Americans confidently assume we have the world’s most entrepreneurial nation, and the proof seems overwhelming. Google, Facebook and Twitter are but three (relatively) recent startups that have become corporate titans. Before them, there were others: Microsoft, Intel and FedEx. We seem to excel at nurturing new firms. Or do we?

Previous studies have shown that despite the success of firms like Facebook, the number of startups has dropped sharply, from about 13 percent of all firms in the late 1980s to about 8 percent in 2011. Now, a new study from the National Bureau of Economic Research reports that the expansion of the remaining startups — which traditionally has been much faster than the growth of existing companies — has slowed considerably. By some measures, it now barely exceeds the average of older companies.

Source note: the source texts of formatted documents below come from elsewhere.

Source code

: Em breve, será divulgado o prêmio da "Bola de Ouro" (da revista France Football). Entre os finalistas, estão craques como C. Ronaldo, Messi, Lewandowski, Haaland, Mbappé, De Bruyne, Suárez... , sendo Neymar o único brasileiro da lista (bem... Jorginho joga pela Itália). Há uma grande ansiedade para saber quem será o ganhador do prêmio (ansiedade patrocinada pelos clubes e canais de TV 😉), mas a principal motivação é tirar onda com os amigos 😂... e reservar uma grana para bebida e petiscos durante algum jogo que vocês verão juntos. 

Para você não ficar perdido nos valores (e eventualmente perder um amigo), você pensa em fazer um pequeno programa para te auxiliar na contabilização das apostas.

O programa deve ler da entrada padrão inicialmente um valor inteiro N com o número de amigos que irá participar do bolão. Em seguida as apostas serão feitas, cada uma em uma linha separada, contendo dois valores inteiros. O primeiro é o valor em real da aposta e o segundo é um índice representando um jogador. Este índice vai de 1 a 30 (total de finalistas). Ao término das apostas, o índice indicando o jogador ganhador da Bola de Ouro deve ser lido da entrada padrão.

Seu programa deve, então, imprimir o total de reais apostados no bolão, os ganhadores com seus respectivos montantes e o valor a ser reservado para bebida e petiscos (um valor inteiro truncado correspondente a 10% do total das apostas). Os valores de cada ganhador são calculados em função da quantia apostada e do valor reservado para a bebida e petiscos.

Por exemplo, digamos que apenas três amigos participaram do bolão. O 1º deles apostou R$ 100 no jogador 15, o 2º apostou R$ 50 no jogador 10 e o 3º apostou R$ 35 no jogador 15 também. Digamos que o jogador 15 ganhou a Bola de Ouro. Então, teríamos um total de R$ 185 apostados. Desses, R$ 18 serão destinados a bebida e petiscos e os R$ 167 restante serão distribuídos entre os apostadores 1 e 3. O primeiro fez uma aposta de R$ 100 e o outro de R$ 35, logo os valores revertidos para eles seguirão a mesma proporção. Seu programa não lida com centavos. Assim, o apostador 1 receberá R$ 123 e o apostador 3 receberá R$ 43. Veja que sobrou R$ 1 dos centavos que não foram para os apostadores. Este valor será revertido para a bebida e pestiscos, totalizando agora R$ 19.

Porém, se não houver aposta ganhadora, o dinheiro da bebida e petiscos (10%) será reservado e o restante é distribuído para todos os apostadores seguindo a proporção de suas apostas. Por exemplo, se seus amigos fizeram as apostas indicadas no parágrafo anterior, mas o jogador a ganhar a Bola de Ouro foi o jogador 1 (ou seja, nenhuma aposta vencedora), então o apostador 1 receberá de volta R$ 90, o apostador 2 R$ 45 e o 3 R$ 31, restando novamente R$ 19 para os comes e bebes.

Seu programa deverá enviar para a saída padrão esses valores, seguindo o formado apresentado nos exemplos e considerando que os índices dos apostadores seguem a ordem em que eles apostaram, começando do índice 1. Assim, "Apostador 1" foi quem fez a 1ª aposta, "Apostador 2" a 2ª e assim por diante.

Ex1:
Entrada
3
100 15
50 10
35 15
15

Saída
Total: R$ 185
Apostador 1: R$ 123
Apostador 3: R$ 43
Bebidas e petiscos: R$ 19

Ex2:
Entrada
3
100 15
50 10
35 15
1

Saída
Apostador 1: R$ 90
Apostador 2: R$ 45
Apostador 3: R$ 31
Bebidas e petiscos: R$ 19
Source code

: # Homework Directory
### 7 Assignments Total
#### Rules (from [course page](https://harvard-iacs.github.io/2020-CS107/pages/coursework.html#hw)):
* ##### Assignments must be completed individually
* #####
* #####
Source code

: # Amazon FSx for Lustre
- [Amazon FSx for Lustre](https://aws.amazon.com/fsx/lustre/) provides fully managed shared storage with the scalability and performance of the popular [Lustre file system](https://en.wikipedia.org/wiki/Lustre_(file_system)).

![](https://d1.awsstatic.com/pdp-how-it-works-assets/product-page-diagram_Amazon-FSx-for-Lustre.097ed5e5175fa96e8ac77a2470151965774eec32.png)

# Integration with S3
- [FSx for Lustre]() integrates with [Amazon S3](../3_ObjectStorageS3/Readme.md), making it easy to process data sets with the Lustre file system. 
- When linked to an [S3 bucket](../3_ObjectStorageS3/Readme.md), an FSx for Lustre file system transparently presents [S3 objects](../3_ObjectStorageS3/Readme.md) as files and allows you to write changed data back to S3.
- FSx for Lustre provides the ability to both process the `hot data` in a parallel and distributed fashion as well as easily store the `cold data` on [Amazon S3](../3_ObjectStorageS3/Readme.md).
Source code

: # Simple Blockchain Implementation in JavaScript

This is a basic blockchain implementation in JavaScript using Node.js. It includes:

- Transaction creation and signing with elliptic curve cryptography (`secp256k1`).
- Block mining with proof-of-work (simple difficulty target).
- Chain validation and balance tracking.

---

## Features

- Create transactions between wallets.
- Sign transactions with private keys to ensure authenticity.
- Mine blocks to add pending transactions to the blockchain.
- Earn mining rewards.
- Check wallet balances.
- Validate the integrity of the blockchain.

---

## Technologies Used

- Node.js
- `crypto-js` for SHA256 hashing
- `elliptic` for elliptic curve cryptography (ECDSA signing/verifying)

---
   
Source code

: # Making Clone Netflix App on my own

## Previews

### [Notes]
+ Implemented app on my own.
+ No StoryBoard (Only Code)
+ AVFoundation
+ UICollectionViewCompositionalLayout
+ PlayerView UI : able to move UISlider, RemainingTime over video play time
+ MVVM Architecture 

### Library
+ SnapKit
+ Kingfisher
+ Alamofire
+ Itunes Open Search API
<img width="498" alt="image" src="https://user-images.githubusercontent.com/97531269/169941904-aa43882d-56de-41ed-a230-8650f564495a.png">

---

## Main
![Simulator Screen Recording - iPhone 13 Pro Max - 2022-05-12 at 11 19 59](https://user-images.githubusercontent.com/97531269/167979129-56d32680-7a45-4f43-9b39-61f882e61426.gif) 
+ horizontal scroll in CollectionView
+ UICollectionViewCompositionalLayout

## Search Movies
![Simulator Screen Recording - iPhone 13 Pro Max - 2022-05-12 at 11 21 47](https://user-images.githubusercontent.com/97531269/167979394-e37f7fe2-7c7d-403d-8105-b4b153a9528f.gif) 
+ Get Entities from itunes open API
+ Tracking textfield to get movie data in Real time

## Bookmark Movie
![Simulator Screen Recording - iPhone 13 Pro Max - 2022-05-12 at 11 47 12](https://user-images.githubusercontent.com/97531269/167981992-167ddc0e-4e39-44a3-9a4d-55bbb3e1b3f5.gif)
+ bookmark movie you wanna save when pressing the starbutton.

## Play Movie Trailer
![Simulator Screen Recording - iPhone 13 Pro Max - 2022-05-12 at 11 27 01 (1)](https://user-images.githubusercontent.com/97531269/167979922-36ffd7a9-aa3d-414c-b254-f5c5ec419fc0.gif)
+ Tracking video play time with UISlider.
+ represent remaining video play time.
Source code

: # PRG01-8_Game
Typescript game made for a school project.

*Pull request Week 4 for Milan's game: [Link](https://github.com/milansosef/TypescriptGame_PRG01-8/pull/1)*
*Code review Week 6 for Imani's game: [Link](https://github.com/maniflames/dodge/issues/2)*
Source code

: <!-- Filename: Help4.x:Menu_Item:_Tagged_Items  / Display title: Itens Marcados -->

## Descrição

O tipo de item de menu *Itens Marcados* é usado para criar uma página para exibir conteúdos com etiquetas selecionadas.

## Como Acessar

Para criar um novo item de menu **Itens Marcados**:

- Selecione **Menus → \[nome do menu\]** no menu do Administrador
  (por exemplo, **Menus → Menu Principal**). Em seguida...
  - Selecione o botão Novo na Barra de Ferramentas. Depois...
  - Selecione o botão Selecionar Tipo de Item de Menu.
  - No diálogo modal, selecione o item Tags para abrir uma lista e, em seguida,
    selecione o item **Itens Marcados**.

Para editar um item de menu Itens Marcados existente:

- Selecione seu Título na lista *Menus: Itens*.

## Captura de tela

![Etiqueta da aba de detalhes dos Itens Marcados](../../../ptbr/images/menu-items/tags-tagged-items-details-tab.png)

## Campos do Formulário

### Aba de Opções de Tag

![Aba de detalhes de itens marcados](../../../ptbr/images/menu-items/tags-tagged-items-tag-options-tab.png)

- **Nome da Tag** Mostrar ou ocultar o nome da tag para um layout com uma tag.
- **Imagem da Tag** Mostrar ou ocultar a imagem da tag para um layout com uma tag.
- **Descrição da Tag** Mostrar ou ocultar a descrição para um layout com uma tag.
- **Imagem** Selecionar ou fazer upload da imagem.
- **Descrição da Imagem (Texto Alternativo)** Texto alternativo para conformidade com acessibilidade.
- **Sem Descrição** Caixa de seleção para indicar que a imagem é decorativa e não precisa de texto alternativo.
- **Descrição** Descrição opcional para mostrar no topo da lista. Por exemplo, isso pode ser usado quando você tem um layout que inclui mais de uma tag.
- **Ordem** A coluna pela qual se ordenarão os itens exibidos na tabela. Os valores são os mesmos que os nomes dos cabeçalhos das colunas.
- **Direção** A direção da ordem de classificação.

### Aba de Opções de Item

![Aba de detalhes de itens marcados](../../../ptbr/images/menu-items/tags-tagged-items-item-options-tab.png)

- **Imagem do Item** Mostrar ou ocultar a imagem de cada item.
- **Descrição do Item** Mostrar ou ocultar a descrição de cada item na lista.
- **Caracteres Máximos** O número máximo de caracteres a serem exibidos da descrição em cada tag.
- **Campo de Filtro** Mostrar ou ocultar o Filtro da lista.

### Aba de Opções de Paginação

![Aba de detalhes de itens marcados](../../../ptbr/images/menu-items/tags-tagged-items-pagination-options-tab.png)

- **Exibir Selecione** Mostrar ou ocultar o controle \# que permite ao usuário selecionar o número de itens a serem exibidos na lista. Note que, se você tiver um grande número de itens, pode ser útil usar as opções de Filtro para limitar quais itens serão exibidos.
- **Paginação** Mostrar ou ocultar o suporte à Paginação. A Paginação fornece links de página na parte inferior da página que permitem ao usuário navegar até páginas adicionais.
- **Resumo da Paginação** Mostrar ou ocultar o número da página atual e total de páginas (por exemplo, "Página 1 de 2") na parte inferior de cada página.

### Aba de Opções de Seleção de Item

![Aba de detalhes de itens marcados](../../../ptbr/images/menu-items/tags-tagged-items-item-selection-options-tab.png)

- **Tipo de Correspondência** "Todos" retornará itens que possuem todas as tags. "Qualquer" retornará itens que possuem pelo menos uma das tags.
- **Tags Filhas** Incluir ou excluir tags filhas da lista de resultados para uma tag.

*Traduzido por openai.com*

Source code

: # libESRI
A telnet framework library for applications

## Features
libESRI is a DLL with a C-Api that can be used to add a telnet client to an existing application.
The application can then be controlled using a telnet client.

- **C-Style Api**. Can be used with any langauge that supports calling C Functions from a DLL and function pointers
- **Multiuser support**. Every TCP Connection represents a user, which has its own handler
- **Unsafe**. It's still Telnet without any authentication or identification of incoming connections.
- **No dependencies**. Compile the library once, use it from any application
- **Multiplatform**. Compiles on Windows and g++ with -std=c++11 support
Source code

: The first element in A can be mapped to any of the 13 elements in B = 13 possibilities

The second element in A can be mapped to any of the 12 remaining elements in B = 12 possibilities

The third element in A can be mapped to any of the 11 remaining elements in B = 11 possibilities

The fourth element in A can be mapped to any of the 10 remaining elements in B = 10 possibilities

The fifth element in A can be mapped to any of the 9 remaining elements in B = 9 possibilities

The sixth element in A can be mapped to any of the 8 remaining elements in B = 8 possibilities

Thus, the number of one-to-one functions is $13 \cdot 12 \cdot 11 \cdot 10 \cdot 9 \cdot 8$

So there’s a double whammy: fewer startups and slower growth at the survivors. This could be one reason why the recovery from the Great Recession has been so sluggish, with the economy’s growth averaging about 2 percent annually from 2010 to 2014, much slower than earlier post-World War II recoveries.

Using Census Bureau data, the study examined business births (the creation of new firms), deaths (companies going out of business) and growth from 1976 to 2011. Though most new firms fail in their first five years, the growth of the survivors is so strong that it both offsets the losses of other firms and creates much of the economy’s overall increase in jobs. But that began to change after 2000, when startups’ high growth faded.

The report’s upshot: “Startups and high-growth young firms (under five years) contributed less to U.S. job creation in the post-2000 period than in earlier periods.”

The startup slump may also help explain the slowdown in productivity — a measure of efficiency that ultimately raises living standards. From 2010 to 2014, productivity grew a meager 0.3 percent annually, also well below the post-World War II average of about 2 percent, according to the Bureau of Labor Statistics. “Evidence suggests that young firms devote disproportionately more resources to innovation,” the study said. The startup slump suggests either that their innovation is lagging or that it’s diluted by slower economic growth.

Just what has caused the startup slump isn’t clear, the study admits. One obvious theory is the legacy of the Great Recession, which has made many businesses more cautious and risk-averse.

Still, that’s at most a partial explanation, because it can’t account for the slowdown that preceded the recession’s onset in 2007.

What’s clear is that the startup slump is consistent with other business behavior, specifically weak investment spending on new plants and machinery. Compared with the past, companies seem more reluctant to invest in the future.

“There is now robust evidence, from multiple data sources … of a pervasive decline in U.S. business dynamism over the last several decades,” the study says.